Seminars / Lectures / Workshops

Seminar_5Nov_FB_X
  • Date

    05 Nov 2025

  • Organiser

    Department of English and Communication

  • Time

    17:00 - 18:00

  • Venue

    Online via Zoom  

Speaker

Professor Eleanor Chodroff

Summary

Investigations of phonetic variation and universals has historically been limited due to issues in large-scale crosslinguistic data collection, storage and processing. Nevertheless, prior work has established a foundation for defining what might constitute a phonetic universal, often contrasting explanations that attribute universals to automatic, biomechanical consequences of speech articulation against deliberate, speaker-controlled enhancements of phonetic and phonological contrasts. In this talk, I first present recent advances in the development of large-scale crosslinguistic phonetic databases that now enable systematic testing of such hypotheses.

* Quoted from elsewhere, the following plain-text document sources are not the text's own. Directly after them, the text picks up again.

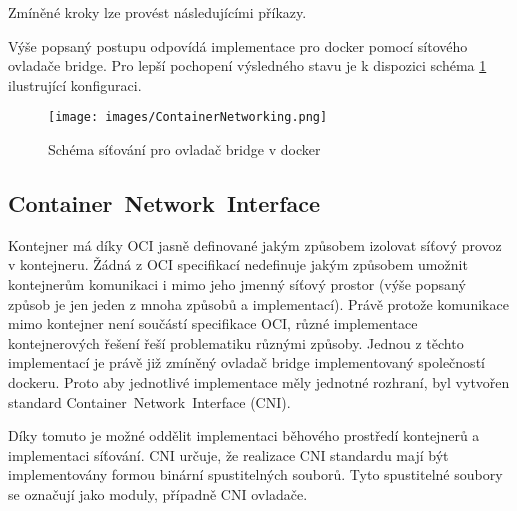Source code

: Zmíněné kroky lze provést následujícími příkazy.



Výše popsaný postupu odpovídá implementace pro docker pomocí sítového ovladače bridge. Pro lepší pochopení výsledného stavu je k dispozici schéma \ref{img:ContainerNetworking} ilustrující konfiguraci.

\begin{figure}[ht]
\centering
\texttt{[image: images/ContainerNetworking.png]}
\caption[Schéma síťování pro ovladač bridge v docker]{Schéma síťování pro ovladač bridge v docker \cite{velichko_2020_connecting}}\label{img:ContainerNetworking}
\end{figure}

\subsection{Container~Network~Interface}\label{cni}
Kontejner má díky OCI jasně definované jakým způsobem izolovat síťový provoz v kontejneru. Žádná z OCI specifikací nedefinuje jakým způsobem umožnit kontejnerům komunikaci i mimo jeho jmenný síťový prostor (výše popsaný způsob je jen jeden z mnoha způsobů a implementací). Právě protože komunikace mimo kontejner není součástí specifikace OCI, různé implementace kontejnerových řešení řeší problematiku různými způsoby. Jednou z těchto implementací je právě již zmíněný ovladač bridge implementovaný společností dockeru. Proto aby jednotlivé implementace měly jednotné rozhraní, byl vytvořen standard Container~Network~Interface (CNI).

Díky tomuto je možné oddělit implementaci běhového prostředí kontejnerů a implementaci síťování. CNI určuje, že realizace CNI standardu mají být implementovány formou binární spustitelných souborů. Tyto spustitelné soubory se označují jako moduly, případně CNI ovladače.

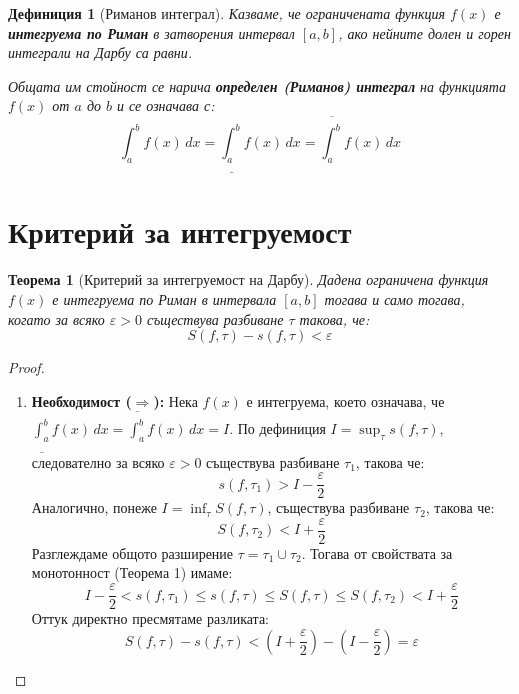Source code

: \documentclass{scrartcl}
\newtheorem{theorem}{Теорема}
\newtheorem{definition}{Дефиниция}
\begin{document}
\begin{FlushLeft}
\begin{definition}[Риманов интеграл]
Казваме, че ограничената функция $f(x)$ е \textbf{интегруема по Риман} в затворения интервал $[a, b]$, ако нейните долен и горен интеграли на Дарбу са равни. 

Общата им стойност се нарича \textbf{определен (Риманов) интеграл} на функцията $f(x)$ от $a$ до $b$ и се означава с:
\[ \int_{a}^{b} f(x)\,dx = \underline{\int_{a}^{b}} f(x)\,dx = \overline{\int_{a}^{b}} f(x)\,dx \]
\end{definition}

\newpage

\section{Критерий за интегруемост}

\begin{theorem}[Критерий за интегруемост на Дарбу]
Дадена ограничена функция $f(x)$ е интегруема по Риман в интервала $[a, b]$ тогава и само тогава, когато за всяко $\varepsilon > 0$ съществува разбиване $\tau$ такова, че:
\[ S(f, \tau) - s(f, \tau) < \varepsilon \]
\end{theorem}

\begin{proof}~
\begin{enumerate}
    \item \textbf{Необходимост ($\Rightarrow$):}
    Нека $f(x)$ е интегруема, което означава, че $\underline{\int_{a}^{b}} f(x)\,dx = \overline{\int_{a}^{b}} f(x)\,dx = I$.
    По дефиниция $I = \sup_\tau s(f, \tau)$, следователно за всяко $\varepsilon > 0$ съществува разбиване $\tau_1$, такова че:
    \[ s(f, \tau_1) > I - \frac{\varepsilon}{2} \]
    Аналогично, понеже $I = \inf_\tau S(f, \tau)$, съществува разбиване $\tau_2$, такова че:
    \[ S(f, \tau_2) < I + \frac{\varepsilon}{2} \]
    Разглеждаме общото разширение $\tau = \tau_1 \cup \tau_2$. Тогава от свойствата за монотонност (Теорема 1) имаме:
    \[ I - \frac{\varepsilon}{2} < s(f, \tau_1) \le s(f, \tau) \le S(f, \tau) \le S(f, \tau_2) < I + \frac{\varepsilon}{2} \]
    Оттук директно пресмятаме разликата:
    \[ S(f, \tau) - s(f, \tau) < \left(I + \frac{\varepsilon}{2}\right) - \left(I - \frac{\varepsilon}{2}\right) = \varepsilon \]
    

\end{enumerate}
\end{proof}
\end{FlushLeft}
\end{document}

I then present two case studies examining “sister effects” of intrinsic vowel f0 and intrinsic vowel duration. These patterns have been frequently noted in the literature but with varying degrees of empirical support. Our findings help fill this empirical gap and also advance a novel theoretical interpretation of their explanation. In particular, the observed effects may best be understood as speaker-controlled outcomes that arise from competing pressures of target uniformity (a principle of economy) and contrast enhancement.

Keynote Speaker

Professor Eleanor Chodroff

Professor Eleanor Chodroff

University of Zürich

Eleanor Chodroff is an Assistant Professor in the Department of Computational Linguistics at the University of Zürich, where she leads the Phonetics and Cognitive Science Lab (PaCSci Lab). Her research focuses on the phonetics–phonology interface, cross-talker and cross-linguistic phonetic variation, speech prosody, and speech perception. I also occasionally dabble in morphophonology. She regularly uses computational techniques and large-scale data processing to understand cognitive and machine representations of speech and voice. Prior to her current position, she was Lecturer in Phonetics and Phonology at the University of York, and a postdoctoral researcher in the Prosody & Speech Dynamics Lab at Northwestern University. She received her PhD in Cognitive Science from Johns Hopkins University and her BA in German and Linguistics from New York University.